Later, I counted on these young women, barely out of their teens, to pick up kids from school, help them with their homework, take them to the dentist, even attend an occasional performance in my place. At age 19 or 20 these remarkable undergraduates were arranging play dates, overseeing school-supply shopping, refereeing sibling squabbles, drying tears. They made my life as a quasi-single parent manageable. My motto became, “I get by with a little help from my nannies,” but most weeks it was more than a little help.

When my mother died, Kelsey from Spring Green made sure the girls had proper funeral clothes and drove them five hours to the service. When I faced my first family vacation without a spouse’s help, Stephanie from Rice Lake came along so I could relax. When my younger daughter feared the water, Heidi, who’d grown up on a lake, taught her how to swim. When I’ve needed to get away, Maddy from Middleton and Ashlee from Mequon have stayed overnight.

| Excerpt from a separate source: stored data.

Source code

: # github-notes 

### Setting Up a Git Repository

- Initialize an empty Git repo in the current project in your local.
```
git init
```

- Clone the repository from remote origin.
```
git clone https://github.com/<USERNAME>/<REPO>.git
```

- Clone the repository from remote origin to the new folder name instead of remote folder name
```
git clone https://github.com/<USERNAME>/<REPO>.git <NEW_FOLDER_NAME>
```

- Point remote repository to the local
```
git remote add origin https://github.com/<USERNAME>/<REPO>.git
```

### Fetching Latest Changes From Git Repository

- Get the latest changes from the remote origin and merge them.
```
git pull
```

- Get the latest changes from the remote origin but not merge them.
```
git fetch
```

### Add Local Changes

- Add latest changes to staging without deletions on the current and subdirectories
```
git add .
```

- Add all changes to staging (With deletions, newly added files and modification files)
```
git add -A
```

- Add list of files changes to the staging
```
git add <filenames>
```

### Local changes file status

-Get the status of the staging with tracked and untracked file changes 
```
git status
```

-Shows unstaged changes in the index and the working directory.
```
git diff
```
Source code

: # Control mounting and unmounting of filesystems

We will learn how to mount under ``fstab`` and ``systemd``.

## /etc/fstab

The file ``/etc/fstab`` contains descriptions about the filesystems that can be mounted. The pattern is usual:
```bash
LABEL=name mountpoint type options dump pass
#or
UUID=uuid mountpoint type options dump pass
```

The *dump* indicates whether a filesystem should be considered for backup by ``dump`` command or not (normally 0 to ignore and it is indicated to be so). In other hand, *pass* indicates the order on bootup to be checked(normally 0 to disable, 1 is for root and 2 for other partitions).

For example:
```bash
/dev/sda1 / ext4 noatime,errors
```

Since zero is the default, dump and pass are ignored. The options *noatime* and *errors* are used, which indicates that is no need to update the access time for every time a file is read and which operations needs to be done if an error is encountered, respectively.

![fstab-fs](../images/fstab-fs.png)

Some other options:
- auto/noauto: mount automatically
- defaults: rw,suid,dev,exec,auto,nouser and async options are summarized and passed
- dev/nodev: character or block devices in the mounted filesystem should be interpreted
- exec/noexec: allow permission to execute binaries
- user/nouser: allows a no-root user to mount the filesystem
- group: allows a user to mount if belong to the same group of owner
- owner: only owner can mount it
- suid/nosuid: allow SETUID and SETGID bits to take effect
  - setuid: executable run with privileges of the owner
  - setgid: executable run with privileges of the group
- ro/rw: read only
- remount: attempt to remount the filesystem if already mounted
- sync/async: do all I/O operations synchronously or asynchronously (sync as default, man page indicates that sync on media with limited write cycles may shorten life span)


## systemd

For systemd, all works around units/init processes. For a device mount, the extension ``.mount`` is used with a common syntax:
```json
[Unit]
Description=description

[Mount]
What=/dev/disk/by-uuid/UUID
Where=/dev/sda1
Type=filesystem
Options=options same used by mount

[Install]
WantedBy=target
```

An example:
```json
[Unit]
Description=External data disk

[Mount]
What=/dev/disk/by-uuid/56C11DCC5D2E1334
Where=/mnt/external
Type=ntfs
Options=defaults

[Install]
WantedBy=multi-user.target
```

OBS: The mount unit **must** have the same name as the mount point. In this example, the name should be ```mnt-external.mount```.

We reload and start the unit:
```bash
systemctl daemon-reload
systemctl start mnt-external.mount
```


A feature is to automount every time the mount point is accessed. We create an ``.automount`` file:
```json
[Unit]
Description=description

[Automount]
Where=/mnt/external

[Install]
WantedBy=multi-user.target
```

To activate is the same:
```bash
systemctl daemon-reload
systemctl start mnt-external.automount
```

When I felt that my girls, both adopted from China, could benefit from a nanny who was herself an Asian adoptee, Kelsey answered my carefully worded Daily ad. She spent hours as a nanny/mentor, talking with the girls about birth parents, homeland trips, and growing up in the Midwest as a member of a minority group.

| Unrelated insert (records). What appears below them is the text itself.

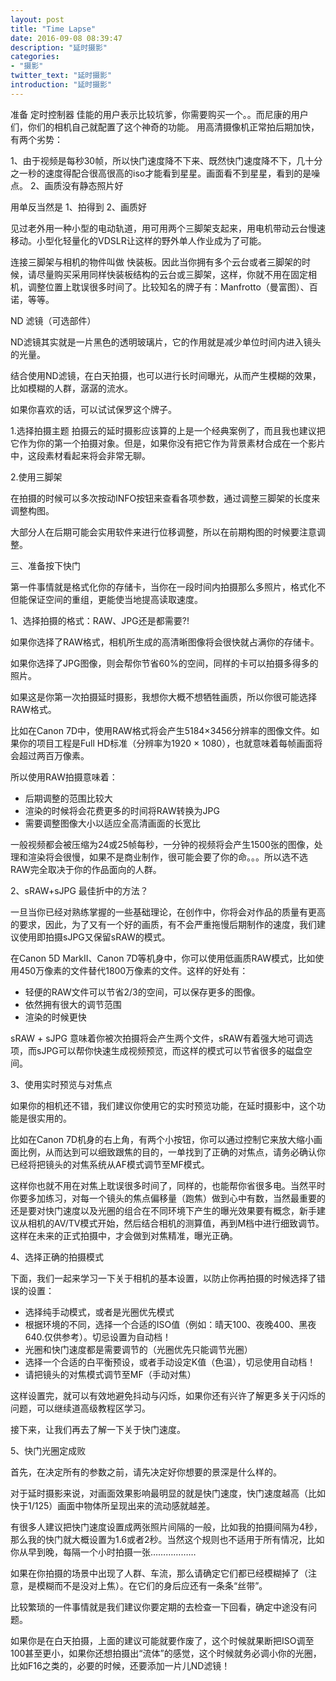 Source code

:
 ```yaml
---
layout: post
title: "Time Lapse"
date: 2016-09-08 08:39:47
description: "延时摄影"
categories:
- "摄影"
twitter_text: "延时摄影"
introduction: "延时摄影"
---
```


准备
定时控制器
佳能的用户表示比较坑爹，你需要购买一个。。而尼康的用户们，你们的相机自己就配置了这个神奇的功能。
用高清摄像机正常拍后期加快，有两个劣势：

1、由于视频是每秒30帧，所以快门速度降不下来、既然快门速度降不下，几十分之一秒的速度得配合很高很高的iso才能看到星星。画面看不到星星，看到的是噪点。
2、画质没有静态照片好

用单反当然是
1、拍得到
2、画质好

见过老外用一种小型的电动轨道，用可用两个三脚架支起来，用电机带动云台慢速移动。小型化轻量化的VDSLR让这样的野外单人作业成为了可能。

连接三脚架与相机的物件叫做 快装板。因此当你拥有多个云台或者三脚架的时候，请尽量购买采用同样快装板结构的云台或三脚架，这样，你就不用在固定相机，调整位置上耽误很多时间了。比较知名的牌子有：Manfrotto（曼富图）、百诺，等等。

ND 滤镜（可选部件）

ND滤镜其实就是一片黑色的透明玻璃片，它的作用就是减少单位时间内进入镜头的光量。

结合使用ND滤镜，在白天拍摄，也可以进行长时间曝光，从而产生模糊的效果，比如模糊的人群，潺潺的流水。

如果你喜欢的话，可以试试保罗这个牌子。

1.选择拍摄主题
拍摄云的延时摄影应该算的上是一个经典案例了，而且我也建议把它作为你的第一个拍摄对象。但是，如果你没有把它作为背景素材合成在一个影片中，这段素材看起来将会非常无聊。

2.使用三脚架

在拍摄的时候可以多次按动INFO按钮来查看各项参数，通过调整三脚架的长度来调整构图。

大部分人在后期可能会实用软件来进行位移调整，所以在前期构图的时候要注意调整。

三、准备按下快门

第一件事情就是格式化你的存储卡，当你在一段时间内拍摄那么多照片，格式化不但能保证空间的重组，更能使当地提高读取速度。

1、选择拍摄的格式：RAW、JPG还是都需要?!

如果你选择了RAW格式，相机所生成的高清晰图像将会很快就占满你的存储卡。

如果你选择了JPG图像，则会帮你节省60%的空间，同样的卡可以拍摄多得多的照片。

如果这是你第一次拍摄延时摄影，我想你大概不想牺牲画质，所以你很可能选择RAW格式。

比如在Canon 7D中，使用RAW格式将会产生5184×3456分辨率的图像文件。如果你的项目工程是Full HD标准（分辨率为1920 × 1080），也就意味着每帧画面将会超过两百万像素。

所以使用RAW拍摄意味着：

- 后期调整的范围比较大
- 渲染的时候将会花费更多的时间将RAW转换为JPG
-  需要调整图像大小以适应全高清画面的长宽比

一般视频都会被压缩为24或25帧每秒，一分钟的视频将会产生1500张的图像，处理和渲染将会很慢，如果不是商业制作，很可能会要了你的命。。。所以选不选RAW完全取决于你的作品面向的人群。

2、sRAW+sJPG 最佳折中的方法？

一旦当你已经对熟练掌握的一些基础理论，在创作中，你将会对作品的质量有更高的要求，因此，为了又有一个好的画质，有不会严重拖慢后期制作的速度，我们建议使用即拍摄sJPG又保留sRAW的模式。

在Canon 5D MarkII、Canon 7D等机身中，你可以使用低画质RAW模式，比如使用450万像素的文件替代1800万像素的文件。这样的好处有：

- 轻便的RAW文件可以节省2/3的空间，可以保存更多的图像。
-  依然拥有很大的调节范围
- 渲染的时候更快

sRAW + sJPG 意味着你被次拍摄将会产生两个文件，sRAW有着强大地可调选项，而sJPG可以帮你快速生成视频预览，而这样的模式可以节省很多的磁盘空间。


3、使用实时预览与对焦点

如果你的相机还不错，我们建议你使用它的实时预览功能，在延时摄影中，这个功能是很实用的。

比如在Canon 7D机身的右上角，有两个小按钮，你可以通过控制它来放大缩小画面比例，从而达到可以细致跟焦的目的，一单找到了正确的对焦点，请务必确认你已经将把镜头的对焦系统从AF模式调节至MF模式。

这样你也就不用在对焦上耽误很多时间了，同样的，也能帮你省很多电。当然平时你要多加练习，对每一个镜头的焦点偏移量（跑焦）做到心中有数，当然最重要的还是要对快门速度以及光圈的组合在不同环境下产生的曝光效果要有概念，新手建议从相机的AV/TV模式开始，然后结合相机的测算值，再到M档中进行细致调节。这样在未来的正式拍摄中，才会做到对焦精准，曝光正确。


4、选择正确的拍摄模式

下面，我们一起来学习一下关于相机的基本设置，以防止你再拍摄的时候选择了错误的设置：

- 选择纯手动模式，或者是光圈优先模式
-  根据环境的不同，选择一个合适的ISO值（例如：晴天100、夜晚400、黑夜640.仅供参考）。切忌设置为自动档！
- 光圈和快门速度都是需要调节的（光圈优先只能调节光圈）
- 选择一个合适的白平衡预设，或者手动设定K值（色温），切忌使用自动档！
- 请把镜头的对焦模式调节至MF（手动对焦）

这样设置完，就可以有效地避免抖动与闪烁，如果你还有兴许了解更多关于闪烁的问题，可以继续道高级教程区学习。

接下来，让我们再去了解一下关于快门速度。


5、快门光圈定成败

首先，在决定所有的参数之前，请先决定好你想要的景深是什么样的。

对于延时摄影来说，对画面效果影响最明显的就是快门速度，快门速度越高（比如快于1/125）画面中物体所呈现出来的流动感就越差。

有很多人建议把快门速度设置成两张照片间隔的一般，比如我的拍摄间隔为4秒，那么我的快门就大概设置为1.6或者2秒。当然这个规则也不适用于所有情况，比如你从早到晚，每隔一个小时拍摄一张………………

如果在你拍摄的场景中出现了人群、车流，那么请确定它们都已经模糊掉了（注意，是模糊而不是没对上焦）。在它们的身后应还有一条条“丝带”。

比较繁琐的一件事情就是我们建议你要定期的去检查一下回看，确定中途没有问题。

如果你是在白天拍摄，上面的建议可能就要作废了，这个时候就果断把ISO调至100甚至更小，如果你还想拍摄出“流体”的感觉，这个时候就务必调小你的光圈，比如F16之类的，必要的时候，还要添加一片儿ND滤镜！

When 13-year-old Grace began to experiment with makeup or needed advice about friends, Ashlee was there to guide her through the thickets of female adolescence. After all, she’d been through it herself just a few years earlier, whereas I’d first wielded a lipstick during the Nixon administration.

When 10-year-old Julia developed a classic horse fixation, Maddy was there to share stories about her own childhood riding experiences, to drive Julia to a weekly therapeutic riding class, even to volunteer for the same program.

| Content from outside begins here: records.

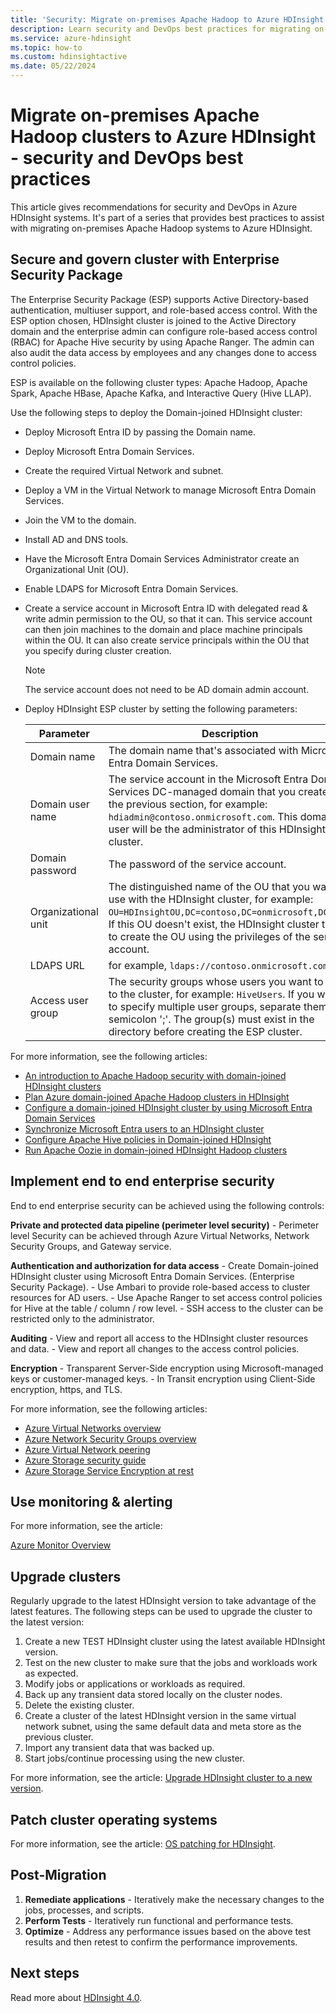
 ```yaml
---
title: 'Security: Migrate on-premises Apache Hadoop to Azure HDInsight'
description: Learn security and DevOps best practices for migrating on-premises Hadoop clusters to Azure HDInsight.
ms.service: azure-hdinsight
ms.topic: how-to
ms.custom: hdinsightactive
ms.date: 05/22/2024
---
```


# Migrate on-premises Apache Hadoop clusters to Azure HDInsight - security and DevOps best practices

This article gives recommendations for security and DevOps in Azure HDInsight systems. It's part of a series that provides best practices to assist with migrating on-premises Apache Hadoop systems to Azure HDInsight.

## Secure and govern cluster with Enterprise Security Package

The Enterprise Security Package (ESP) supports Active Directory-based authentication, multiuser support, and role-based access control. With the ESP option chosen, HDInsight cluster is joined to the Active Directory domain and the enterprise admin can configure role-based access control (RBAC) for Apache Hive security by using Apache Ranger. The admin can also audit the data access by employees and any changes done to access control policies.

ESP is available on the following cluster types: Apache Hadoop, Apache Spark, Apache HBase, Apache Kafka, and Interactive Query (Hive LLAP).

Use the following steps to deploy the Domain-joined HDInsight cluster:

- Deploy Microsoft Entra ID by passing the Domain name.
- Deploy Microsoft Entra Domain Services.
- Create the required Virtual Network and subnet.
- Deploy a VM in the Virtual Network to manage Microsoft Entra Domain Services.
- Join the VM to the domain.
- Install AD and DNS tools.
- Have the Microsoft Entra Domain Services Administrator create an Organizational Unit (OU).
- Enable LDAPS for Microsoft Entra Domain Services.
- Create a service account in Microsoft Entra ID with delegated read & write admin permission to the OU, so that it can. This service account can then join machines to the domain and place machine principals within the OU. It can also create service principals within the OU that you specify during cluster creation.

    > [!Note]
    > The service account does not need to be AD domain admin account.

- Deploy HDInsight ESP cluster by setting the following parameters:

    |Parameter |Description |
    |---|---|
    |Domain name|The domain name that's associated with Microsoft Entra Domain Services.|
    |Domain user name|The service account in the Microsoft Entra Domain Services DC-managed domain that you created in the previous section, for example: `hdiadmin@contoso.onmicrosoft.com`. This domain user will be the administrator of this HDInsight cluster.|
    |Domain password|The password of the service account.|
    |Organizational unit|The distinguished name of the OU that you want to use with the HDInsight cluster, for example: `OU=HDInsightOU,DC=contoso,DC=onmicrosoft,DC=com`. If this OU doesn't exist, the HDInsight cluster tries to create the OU using the privileges of the service account.|
    |LDAPS URL|for example, `ldaps://contoso.onmicrosoft.com:636`.|
    |Access user group|The security groups whose users you want to sync to the cluster, for example: `HiveUsers`. If you want to specify multiple user groups, separate them by semicolon ';'. The group(s) must exist in the directory before creating the ESP cluster.|

For more information, see the following articles:

- [An introduction to Apache Hadoop security with domain-joined HDInsight clusters](../domain-joined/hdinsight-security-overview.md)
- [Plan Azure domain-joined Apache Hadoop clusters in HDInsight](../domain-joined/apache-domain-joined-architecture.md)
- [Configure a domain-joined HDInsight cluster by using Microsoft Entra Domain Services](../domain-joined/apache-domain-joined-configure-using-azure-adds.md)
- [Synchronize Microsoft Entra users to an HDInsight cluster](../hdinsight-sync-aad-users-to-cluster.md)
- [Configure Apache Hive policies in Domain-joined HDInsight](../domain-joined/apache-domain-joined-run-hive.md)
- [Run Apache Oozie in domain-joined HDInsight Hadoop clusters](../domain-joined/hdinsight-use-oozie-domain-joined-clusters.md)

## Implement end to end enterprise security

End to end enterprise security can be achieved using the following controls:

**Private and protected data pipeline (perimeter level security)**
    - Perimeter level Security can be achieved through Azure Virtual Networks, Network Security Groups, and Gateway service.

**Authentication and authorization for data access**
    - Create Domain-joined HDInsight cluster using Microsoft Entra Domain Services. (Enterprise Security Package).
    - Use Ambari to provide role-based access to cluster resources for AD users.
    - Use Apache Ranger to set access control policies for Hive at the table / column / row level.
    - SSH access to the cluster can be restricted only to the administrator.

**Auditing**
    - View and report all access to the HDInsight cluster resources and data.
    - View and report all changes to the access control policies.

**Encryption**
    - Transparent Server-Side encryption using Microsoft-managed keys or customer-managed keys.
    - In Transit encryption using Client-Side encryption, https, and TLS.

For more information, see the following articles:

- [Azure Virtual Networks overview](../../virtual-network/virtual-networks-overview.md)
- [Azure Network Security Groups overview](../../virtual-network/network-security-groups-overview.md)
- [Azure Virtual Network peering](../../virtual-network/virtual-network-peering-overview.md)
- [Azure Storage security guide](../../storage/blobs/security-recommendations.md)
- [Azure Storage Service Encryption at rest](../../storage/common/storage-service-encryption.md)

## Use monitoring & alerting

For more information, see the article:

[Azure Monitor Overview](../../azure-monitor/overview.md)

## Upgrade clusters

Regularly upgrade to the latest HDInsight version to take advantage of the latest features. The following steps can be used to upgrade the cluster to the latest version:

1. Create a new TEST HDInsight cluster using the latest available HDInsight version.
1. Test on the new cluster to make sure that the jobs and workloads work as expected.
1. Modify jobs or applications or workloads as required.
1. Back up any transient data stored locally on the cluster nodes.
1. Delete the existing cluster.
1. Create a cluster of the latest HDInsight version in the same virtual network subnet, using the same default data and meta store as the previous cluster.
1. Import any transient data that was backed up.
1. Start jobs/continue processing using the new cluster.

For more information, see the article: [Upgrade HDInsight cluster to a new version](../hdinsight-upgrade-cluster.md).

## Patch cluster operating systems

For more information, see the article: [OS patching for HDInsight](../hdinsight-os-patching.md).

## Post-Migration

1. **Remediate applications** - Iteratively make the necessary changes to the jobs, processes, and scripts.
2. **Perform Tests** - Iteratively run functional and performance tests.
3. **Optimize** - Address any performance issues based on the above test results and then retest to confirm the performance improvements.

## Next steps

Read more about [HDInsight 4.0](./apache-hadoop-introduction.md).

Through the years, as I’ve talked, eaten dinner, and vacationed with these young women, I have become close to them as well. They tell me about their boyfriends (many), classes (hard), and money woes (legion), and I offer advice on grades (worry less), marriage (wait), and travel abroad (early and often). We’ve been to two of their weddings, with another coming up this summer.

That’s how these Twin Cities campus students have come to consider me their Minneapolis mom—sort of a more urban, more detached version of their own mothers. And that’s how, too, I’ve become familiar with the good and the bad of today’s U of M: the very real impact of rapidly escalating tuition, the difficulty of finding summer internships, the frustration of a bad teacher, but also the excitement of a research job, the fun of new friends, the transformative power of a charismatic instructor. I was ready to tell off the absentee landlord who wouldn’t turn on Heidi’s heat and the financial aid officer who tried to cut off Ashlee’s loans. I’ve seen how hard these young women work at everything they do, and I’ve ached that I couldn’t do more for them.

So I guess it made sense to get that Mother’s Day call after all. For our nannies have been not just household help, like the guy who shovels the driveway, but more like members of the family. These nannies, University of Minnesota students every one, have made all the difference in my life and in the lives of my daughters.

Surely no one has ever been quite so satisfied with a Minnesota Daily classified.